An inventory of houses and buildings made during the changeover indicated the following holdings:
- Manager's residence
- Nurse's cottage
- Sugar boiler's house
- Engineer's house
- Head luna's house
- Laborers‚ houses - Olowalu camp
- Laborers‚ houses - Ukumehame camp
- Three lunas‚ houses
- Bookkeeper's house
- Office and dispensary buildings
- Oil house
- Implement and generator sheds
- Japanese store building
- Olowalu Japanese School building
- Carpenter shop
The railroad and rolling stock inventory included 52 cane cars, 6 flat cars, 30 Gregg cane cars, one 8.5-ton Baldwin locomotive, one gasoline locomotive and a roundhouse. The company also owned three trucks, three cars and a tractor.
When Pioneer Mill absorbed Olowalu Company, only five sugar plantations remained on Maui - Wailuku Sugar Company, Hawaiian Commercial & Sugar Company, Maui Agricultural Company, Ka`elekū Sugar Company and Pioneer Mill.
Production at Pioneer Mill in 1932 jumped from 47,896 tons of sugar to 53,246 tons based on an increase of 460 harvested acres. Four hundred and forty five of those acres were located in former Olowalu Company fields, 246 acres in Olowalu and 199 acres in Ukumehame.
The addition of former Olowalu Company employees to Pioneer Mill's workforce raised the total employee count to around 2,400 and increased the total plantation population, including families, to about 5,000. The addition of Olowalu's 4-mile railroad track extended Pioneer's system to 36.3 miles.
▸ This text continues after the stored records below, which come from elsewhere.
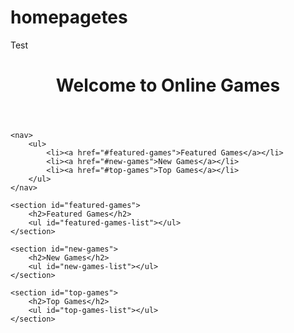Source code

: # homepagetes
Test
<!DOCTYPE html>
<html>

<head>
    <title>Online Games</title>
    <script src="main.js"></script>
</head>

<body>
    <header>
        <h1>Welcome to Online Games</h1>
    </header>

    <nav>
        <ul>
            <li><a href="#featured-games">Featured Games</a></li>
            <li><a href="#new-games">New Games</a></li>
            <li><a href="#top-games">Top Games</a></li>
        </ul>
    </nav>

    <section id="featured-games">
        <h2>Featured Games</h2>
        <ul id="featured-games-list"></ul>
    </section>

    <section id="new-games">
        <h2>New Games</h2>
        <ul id="new-games-list"></ul>
    </section>

    <section id="top-games">
        <h2>Top Games</h2>
        <ul id="top-games-list"></ul>
    </section>
</body>

</html>

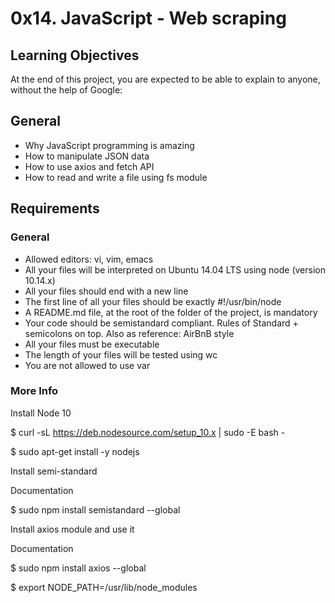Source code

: 
# 0x14. JavaScript - Web scraping

## Learning Objectives

At the end of this project, you are expected to be able to explain to anyone, without the help of Google:

## General
- Why JavaScript programming is amazing
- How to manipulate JSON data
- How to use axios and fetch API
- How to read and write a file using fs module

## Requirements
### General
- Allowed editors: vi, vim, emacs
- All your files will be interpreted on Ubuntu 14.04 LTS using node (version 10.14.x)
- All your files should end with a new line
- The first line of all your files should be exactly #!/usr/bin/node
- A README.md file, at the root of the folder of the project, is mandatory
- Your code should be semistandard compliant. Rules of Standard + semicolons on top. Also as reference: AirBnB style
- All your files must be executable
- The length of your files will be tested using wc
- You are not allowed to use var

### More Info

Install Node 10

$ curl -sL https://deb.nodesource.com/setup_10.x | sudo -E bash -

$ sudo apt-get install -y nodejs

Install semi-standard

Documentation

$ sudo npm install semistandard --global

Install axios module and use it

Documentation

$ sudo npm install axios --global

$ export NODE_PATH=/usr/lib/node_modules

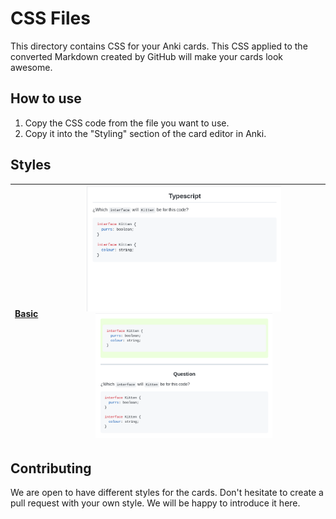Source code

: # CSS Files

This directory contains CSS for your Anki cards. This CSS applied to the converted Markdown created by GitHub will make your cards look awesome.

## How to use

1. Copy the CSS code from the file you want to use.
2. Copy it into the "Styling" section of the card editor in Anki.

## Styles

| [**Basic**](main/) | <img height="200px" src="../docs/images/css/basic/1.png"/> <img height="200px" src="../docs/images/css/basic/2.png"/> |
| ------------------ | --------------------------------------------------------------------------------------------------------------------- |

## Contributing

We are open to have different styles for the cards. Don't hesitate to create a pull request with your own style. We will be happy to introduce it here.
Pioneer Mill provided a plantation hospital in Lahaina with free medical care available to all families whose head of the family earned $100 or less a month. In addition to hospital services, child health clinics were held in all plantation villages, including Olowalu. A herd of 100-140 dairy cattle provided milk and a herd of 500-800 beef cattle provided meat sold by the plantation at less than market cost as a means of health improvement. The company also maintained a recreation department to encourage participation in baseball, basketball, volleyball, tennis, boxing, track and field, soccer, sipa-sipa
(a Filipino ball game) and swimming.
Hawai`i-born Scot John T. Moir, Jr. took over as manager in 1933, a post he held until 1952. During Moir's first year, Pioneer Mill dismantled the Olowalu mill and sold it for use in the Philippines.
In 1939 a Pioneer Mill census of housing indicated that there were 40 plantation-owned houses in Olowalu with a total of 180 occupants. The numbers break down in this way:
Men Women Children Houses
Japanese 23 17 28 14
Filipino 54 10 6 21
Portuguese 4 0 7 2
Hawaiian 3 2 4 2
Anglo-Saxon 1 1 0 1
Eighty individuals, comprising 44 percent of the residents, were not citizens of the United States. Filipinos accounted for 64 of these non-citizens, most of them male.
Olowalu counted as one of twenty housing areas maintained by Pioneer Mill, as did Ukumehame. Former Olowalu Company housing in Ukumehame had been almost totally abandoned. Only five people lived in three dwellings there.